> **About this exercise**
Copy each line from the data that has the word "Invariant" in it.

■ ■ ■ ■ ■ ■ ■

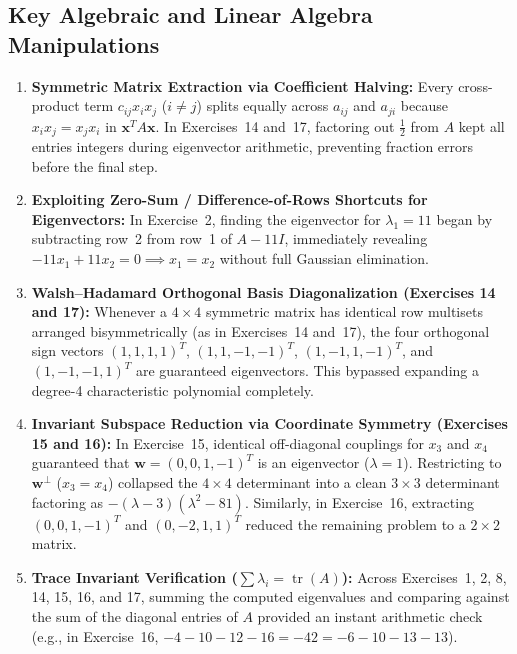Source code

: \documentclass[11pt, letterpaper]{article}
\theoremstyle{definition}
\theoremstyle{remark}
\begin{document}
\subsection{Key Algebraic and Linear Algebra Manipulations}
\begin{enumerate}[label=\textbf{\arabic*.}]
    \item \textbf{Symmetric Matrix Extraction via Coefficient Halving:}
    Every cross-product term $c_{ij} x_i x_j$ ($i \neq j$) splits equally across $a_{ij}$ and $a_{ji}$ because $x_i x_j = x_j x_i$ in $\mathbf{x}^T A \mathbf{x}$. In Exercises~14 and~17, factoring out $\frac{1}{2}$ from $A$ kept all entries integers during eigenvector arithmetic, preventing fraction errors before the final step.

    \item \textbf{Exploiting Zero-Sum / Difference-of-Rows Shortcuts for Eigenvectors:}
    In Exercise~2, finding the eigenvector for $\lambda_1 = 11$ began by subtracting row~2 from row~1 of $A - 11I$, immediately revealing $-11x_1 + 11x_2 = 0 \implies x_1 = x_2$ without full Gaussian elimination.

    \item \textbf{Walsh–Hadamard Orthogonal Basis Diagonalization (Exercises 14 and 17):}
    Whenever a $4 \times 4$ symmetric matrix has identical row multisets arranged bisymmetrically (as in Exercises~14 and~17), the four orthogonal sign vectors $(1,1,1,1)^T$, $(1,1,-1,-1)^T$, $(1,-1,1,-1)^T$, and $(1,-1,-1,1)^T$ are guaranteed eigenvectors. This bypassed expanding a degree-4 characteristic polynomial completely.

    \item \textbf{Invariant Subspace Reduction via Coordinate Symmetry (Exercises 15 and 16):}
    In Exercise~15, identical off-diagonal couplings for $x_3$ and $x_4$ guaranteed that $\mathbf{w} = (0,0,1,-1)^T$ is an eigenvector ($\lambda = 1$). Restricting to $\mathbf{w}^\perp$ ($x_3 = x_4$) collapsed the $4 \times 4$ determinant into a clean $3 \times 3$ determinant factoring as $-(\lambda - 3)(\lambda^2 - 81)$. Similarly, in Exercise~16, extracting $(0,0,1,-1)^T$ and $(0,-2,1,1)^T$ reduced the remaining problem to a $2 \times 2$ matrix.

    \item \textbf{Trace Invariant Verification ($\sum \lambda_i = \operatorname{tr}(A)$):}
    Across Exercises~1, 2, 8, 14, 15, 16, and 17, summing the computed eigenvalues and comparing against the sum of the diagonal entries of $A$ provided an instant arithmetic check (e.g., in Exercise~16, $-4 - 10 - 12 - 16 = -42 = -6 - 10 - 13 - 13$).


\end{enumerate}
\end{document}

■ ■ ■ ■ ■ ■ ■

> **Response**
    \item \textbf{Invariant Subspace Reduction via Coordinate Symmetry (Exercises 15 and 16):}
    \item \textbf{Trace Invariant Verification ($\sum \lambda_i = \operatorname{tr}(A)$):}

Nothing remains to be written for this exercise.